§ **PROBLEM STATEMENT**
Go line by line through the records below. Copy whichever lines contain the string "debt".

Dataset entries
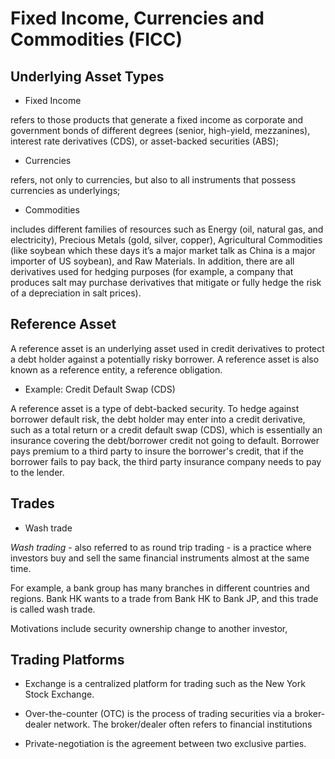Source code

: # Fixed Income, Currencies and Commodities (FICC) 

## Underlying Asset Types

* Fixed Income 

refers to those products that generate a fixed income as corporate and government bonds of different degrees (senior, high-yield, mezzanines), interest rate derivatives (CDS), or asset-backed securities (ABS);

* Currencies 

refers, not only to currencies, but also to all instruments that possess currencies as underlyings;

* Commodities 

includes different families of resources such as Energy (oil, natural gas, and electricity), Precious Metals (gold, silver, copper), Agricultural Commodities (like soybean which these days it’s a major market talk as China is a major importer of US soybean), and Raw Materials. In addition, there are all derivatives used for hedging purposes (for example, a company that produces salt may purchase derivatives that mitigate or fully hedge the risk of a depreciation in salt prices).

## Reference Asset

A reference asset is an underlying asset used in credit derivatives to protect a debt holder against a potentially risky borrower. 
A reference asset is also known as a reference entity, a reference obligation.

* Example: Credit Default Swap (CDS)

A reference asset is a type of debt-backed security. 
To hedge against borrower default risk, the debt holder may enter into a credit derivative, such as a total return or a credit default swap (CDS), which is essentially an insurance covering the debt/borrower credit not going to default.
Borrower pays premium to a third party to insure the borrower's credit, that if the borrower fails to pay back, the third party insurance company needs to pay to the lender. 

## Trades

* Wash trade

*Wash trading* - also referred to as round trip trading - is a practice where investors buy and sell the same financial instruments almost at the same time.

For example, a bank group has many branches in different countries and regions. Bank HK wants to a trade from Bank HK to Bank JP, and this trade is called wash trade.

Motivations include security ownership change to another investor, 

## Trading Platforms

* Exchange is a centralized platform for trading such as the New York Stock Exchange.

* Over-the-counter (OTC) is the process of trading securities via a broker-dealer network. The broker/dealer often refers to financial institutions

* Private-negotiation is the agreement between two exclusive parties.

§ **ANSWER TO THE PROBLEM**
A reference asset is an underlying asset used in credit derivatives to protect a debt holder against a potentially risky borrower. 
A reference asset is a type of debt-backed security. 
To hedge against borrower default risk, the debt holder may enter into a credit derivative, such as a total return or a credit default swap (CDS), which is essentially an insurance covering the debt/borrower credit not going to default.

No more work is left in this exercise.